Aus dem Hebräischen von Markus Lemke. Die Sommer der Kindheit von Der Ich-Erzähler Amir und seine Freundin Effi in einer Vorortsiedlung von Haifa sind bevölkert mit Holocaust-Überlebenden, die den unbefangenen Kinderblicken in hohem Maß sonderbar erscheinen. In den skurrilen Gestalten entdecken die beiden ein völlig anderes Gesicht des Holocaust als das, welches ihnen aus der öffentlichen Erinnerungskultur ihres Landes vertraut ist. Ein ungleich interessanteres, finden Amir und Effi, und widmen ihre Sommerferien fortan der Erforschung von "unserem Holocaust".

Rezensionsnotiz zu Frankfurter Rundschau, 26.05.2004

Anton Thuswaldner hat einiges an diesem Roman zu beanstanden, den er für "keine Meisterarbeit stilistischer Glanzpunkte" hält und der sich, zählt er weiter auf, "über Gebühr in die Fläche" ausbreitet und den man eher als Episodensammlung bezeichnen könnte. Außerdem konnte sich der Rezensent des Eindrucks nicht erwehren, der Autor hätte einige Thesen beweisen wollen. Das alles sind große Schwächen des Buches, die seltsamerweise, wundert sich Thuswaldner, seinem insgesamt positiven Lektüreerlebnis nichts anhaben konnten. Er habe das Buch extra ein paar Wochen liegen und wirken lassen, bekundet er, der positive Eindruck sei geblieben. Das läge daran, dass Amir Gutfreund, Jahrgang 1963, in Israel geboren und aufgewachsen, Figuren zeichnen könne.
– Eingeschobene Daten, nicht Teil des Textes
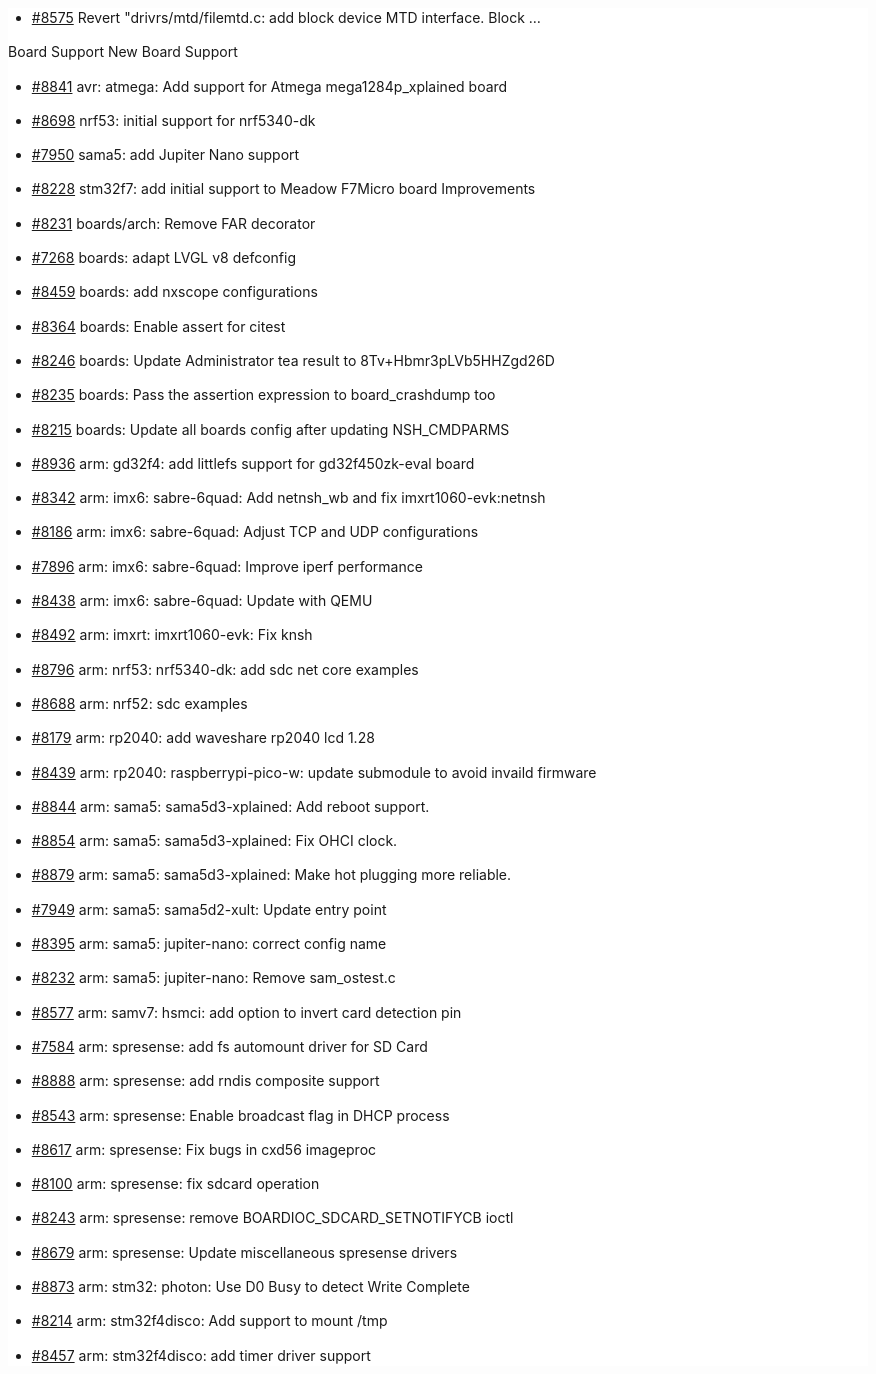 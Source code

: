 * [#8575](https://github.com/apache/nuttx/pull/8575) Revert "drivrs/mtd/filemtd.c: add block device MTD interface. Block … 

Board Support
New Board Support
* [#8841](https://github.com/apache/nuttx/pull/8841) avr: atmega: Add support for Atmega mega1284p_xplained board 
* [#8698](https://github.com/apache/nuttx/pull/8698) nrf53: initial support for nrf5340-dk 
* [#7950](https://github.com/apache/nuttx/pull/7950) sama5: add Jupiter Nano support 
* [#8228](https://github.com/apache/nuttx/pull/8228) stm32f7: add initial support to Meadow F7Micro board 
Improvements
* [#8231](https://github.com/apache/nuttx/pull/8231) boards/arch: Remove FAR decorator 
* [#7268](https://github.com/apache/nuttx/pull/7268) boards: adapt LVGL v8 defconfig 
* [#8459](https://github.com/apache/nuttx/pull/8459) boards: add nxscope configurations 
* [#8364](https://github.com/apache/nuttx/pull/8364) boards: Enable assert for citest 
* [#8246](https://github.com/apache/nuttx/pull/8246) boards: Update Administrator tea result to 8Tv+Hbmr3pLVb5HHZgd26D 
* [#8235](https://github.com/apache/nuttx/pull/8235) boards: Pass the assertion expression to board_crashdump too 
* [#8215](https://github.com/apache/nuttx/pull/8215) boards: Update all boards config after updating NSH_CMDPARMS 

* [#8936](https://github.com/apache/nuttx/pull/8936) arm: gd32f4: add littlefs support for gd32f450zk-eval board 
* [#8342](https://github.com/apache/nuttx/pull/8342) arm: imx6: sabre-6quad: Add netnsh_wb and fix imxrt1060-evk:netnsh 
* [#8186](https://github.com/apache/nuttx/pull/8186) arm: imx6: sabre-6quad: Adjust TCP and UDP configurations 
* [#7896](https://github.com/apache/nuttx/pull/7896) arm: imx6: sabre-6quad: Improve iperf performance 
* [#8438](https://github.com/apache/nuttx/pull/8438) arm: imx6: sabre-6quad: Update with QEMU 
* [#8492](https://github.com/apache/nuttx/pull/8492) arm: imxrt: imxrt1060-evk: Fix knsh 
* [#8796](https://github.com/apache/nuttx/pull/8796) arm: nrf53: nrf5340-dk: add sdc net core examples 
* [#8688](https://github.com/apache/nuttx/pull/8688) arm: nrf52: sdc examples 
* [#8179](https://github.com/apache/nuttx/pull/8179) arm: rp2040: add waveshare rp2040 lcd 1.28 
* [#8439](https://github.com/apache/nuttx/pull/8439) arm: rp2040: raspberrypi-pico-w: update submodule to avoid invaild firmware 
* [#8844](https://github.com/apache/nuttx/pull/8844) arm: sama5: sama5d3-xplained: Add reboot support. 
* [#8854](https://github.com/apache/nuttx/pull/8854) arm: sama5: sama5d3-xplained: Fix OHCI clock. 
* [#8879](https://github.com/apache/nuttx/pull/8879) arm: sama5: sama5d3-xplained: Make hot plugging more reliable. 
* [#7949](https://github.com/apache/nuttx/pull/7949) arm: sama5: sama5d2-xult: Update entry point 
* [#8395](https://github.com/apache/nuttx/pull/8395) arm: sama5: jupiter-nano: correct config name 
* [#8232](https://github.com/apache/nuttx/pull/8232) arm: sama5: jupiter-nano: Remove sam_ostest.c 
* [#8577](https://github.com/apache/nuttx/pull/8577) arm: samv7: hsmci: add option to invert card detection pin 
* [#7584](https://github.com/apache/nuttx/pull/7584) arm: spresense: add fs automount driver for SD Card 
* [#8888](https://github.com/apache/nuttx/pull/8888) arm: spresense: add rndis composite support 
* [#8543](https://github.com/apache/nuttx/pull/8543) arm: spresense: Enable broadcast flag in DHCP process 
* [#8617](https://github.com/apache/nuttx/pull/8617) arm: spresense: Fix bugs in cxd56 imageproc 
* [#8100](https://github.com/apache/nuttx/pull/8100) arm: spresense: fix sdcard operation 
* [#8243](https://github.com/apache/nuttx/pull/8243) arm: spresense: remove BOARDIOC_SDCARD_SETNOTIFYCB ioctl 
* [#8679](https://github.com/apache/nuttx/pull/8679) arm: spresense: Update miscellaneous spresense drivers 
* [#8873](https://github.com/apache/nuttx/pull/8873) arm: stm32: photon: Use D0 Busy to detect Write Complete 
* [#8214](https://github.com/apache/nuttx/pull/8214) arm: stm32f4disco: Add support to mount /tmp 
* [#8457](https://github.com/apache/nuttx/pull/8457) arm: stm32f4disco: add timer driver support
Der Protagonist des Romans ist im gleichen Jahr geboren wie sein Erfinder, das heißt auch er hat den Holocaust nur aus zweiter Hand erlebt und beschrieben bekommen und sammelt nun in Haifa die Lebensgeschichten der Menschen in seinem Stadtviertel. Wo der Historiker über Individuen hinwegsehen muss, da kann der Autor zuhören, sammeln, aufschreiben, seinen eigenen Bewusstwerdungsprozess, was das Besondere seiner Umgebung ausmacht, aufzeichnen, erläutert Thuswaldner. Gutfreund mache das "lange Nachbeben der Vergangenheit" deutlich, schreibt er , auch wenn der Autor leider hier und da das Interpretieren nicht lassen könne.

Rezensionsnotiz zu Neue Zürcher Zeitung, 07.10.2003

Jeder Versuch, den Holocaust zu verstehen, schreibt Carsten Hueck, macht die Leerstelle, die der Versuch zu schließen sucht, umso größer - die, mit Agamben gesprochen, "Aporie von Auschwitz". Um ebenjene "Leerstelle menschlichen Begreifens" drehe sich der Roman von Amir Gutfreund, in dem ein Junge mit den unverständlichen Eigenarten alter Menschen, die den Holocaust überlebt haben, konfrontiert wird und sich daran macht, die dahinter stehende Geschichte zu ergründen. Die Suche nach einer Antwort begleitet sein Aufwachsen, "doch die Fülle der Informationen, der Akt der Entmystifizierung löst seine Beklemmung nicht. Im Gegenteil, je mehr er begreifen kann, desto fassungsloser wird er" - er scheitere, weil er scheitern müsse, auch wenn dieses Scheitern nie den Versuch delegitimiere. Ein "sperriger Roman", informiert Huech: weil er die Genres mischt, weil er die Handlung zu Episoden zersplittert, weil sein Tonfall "herausfordernd, sarkastisch, aggressiv ist", seine Sprache "salopp und eigenwillig". Doch das mache seine außergewöhnliche Qualität aus. Die Aporie ist unauflösbar, aber sie zumindest ist darstellbar - durch einen Erzähler, den man sich "zwar nicht als glücklichen, aber lachenden Menschen" vorstellen muss, erklärt der Rezensent.